Records drawn from a dataset
Start of Block

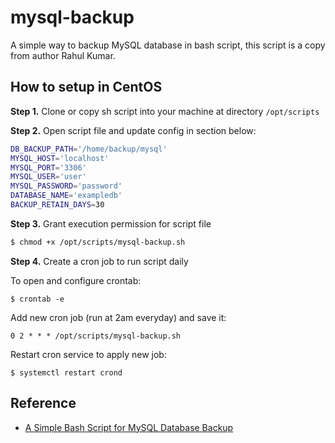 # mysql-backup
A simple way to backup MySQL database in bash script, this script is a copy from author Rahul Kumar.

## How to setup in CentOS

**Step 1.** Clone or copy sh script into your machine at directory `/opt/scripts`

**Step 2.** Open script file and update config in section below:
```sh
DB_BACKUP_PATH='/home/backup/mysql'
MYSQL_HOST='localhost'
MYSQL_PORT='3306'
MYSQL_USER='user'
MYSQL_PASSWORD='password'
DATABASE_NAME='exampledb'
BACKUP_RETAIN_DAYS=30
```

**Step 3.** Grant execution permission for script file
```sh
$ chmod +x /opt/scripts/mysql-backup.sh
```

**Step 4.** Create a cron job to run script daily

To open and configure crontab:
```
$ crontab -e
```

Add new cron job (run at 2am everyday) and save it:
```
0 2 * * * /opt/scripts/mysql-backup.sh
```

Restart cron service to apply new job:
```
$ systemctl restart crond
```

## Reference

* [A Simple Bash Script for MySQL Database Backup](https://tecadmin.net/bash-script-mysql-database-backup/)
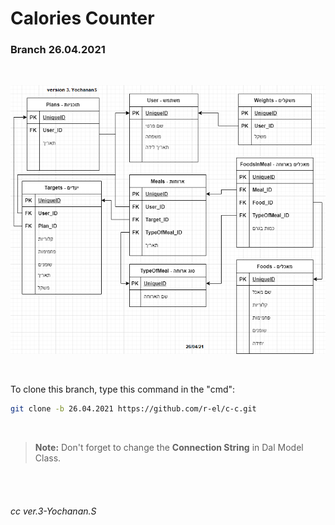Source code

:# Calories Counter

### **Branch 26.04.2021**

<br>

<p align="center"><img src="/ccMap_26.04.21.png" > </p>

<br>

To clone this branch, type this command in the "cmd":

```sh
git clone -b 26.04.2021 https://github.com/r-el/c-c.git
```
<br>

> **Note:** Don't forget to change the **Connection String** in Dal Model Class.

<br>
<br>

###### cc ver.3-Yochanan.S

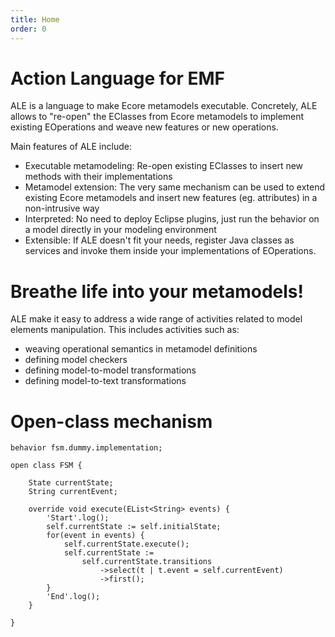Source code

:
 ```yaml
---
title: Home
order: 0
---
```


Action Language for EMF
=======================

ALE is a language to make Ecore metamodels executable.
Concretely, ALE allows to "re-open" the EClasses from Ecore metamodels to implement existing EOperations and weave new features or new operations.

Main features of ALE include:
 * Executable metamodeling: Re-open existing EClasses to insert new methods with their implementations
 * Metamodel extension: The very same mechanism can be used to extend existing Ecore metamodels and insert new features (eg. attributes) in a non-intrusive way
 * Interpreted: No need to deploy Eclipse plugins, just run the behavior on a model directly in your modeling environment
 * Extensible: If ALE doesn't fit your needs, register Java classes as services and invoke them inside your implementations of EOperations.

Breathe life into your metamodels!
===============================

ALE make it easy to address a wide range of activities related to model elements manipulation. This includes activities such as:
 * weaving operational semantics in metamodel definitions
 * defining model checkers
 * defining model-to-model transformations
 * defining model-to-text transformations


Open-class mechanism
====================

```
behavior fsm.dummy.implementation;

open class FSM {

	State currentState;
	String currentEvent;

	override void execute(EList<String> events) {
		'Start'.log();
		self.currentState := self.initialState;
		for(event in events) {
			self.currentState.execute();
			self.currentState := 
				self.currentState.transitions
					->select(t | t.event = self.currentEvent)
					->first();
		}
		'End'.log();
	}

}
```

End of Block

YOUR INSTRUCTIONS →
Lines with the word "https": how many appear in the data? State only the number.

SOLUTION TO THIS EXERCISE →
2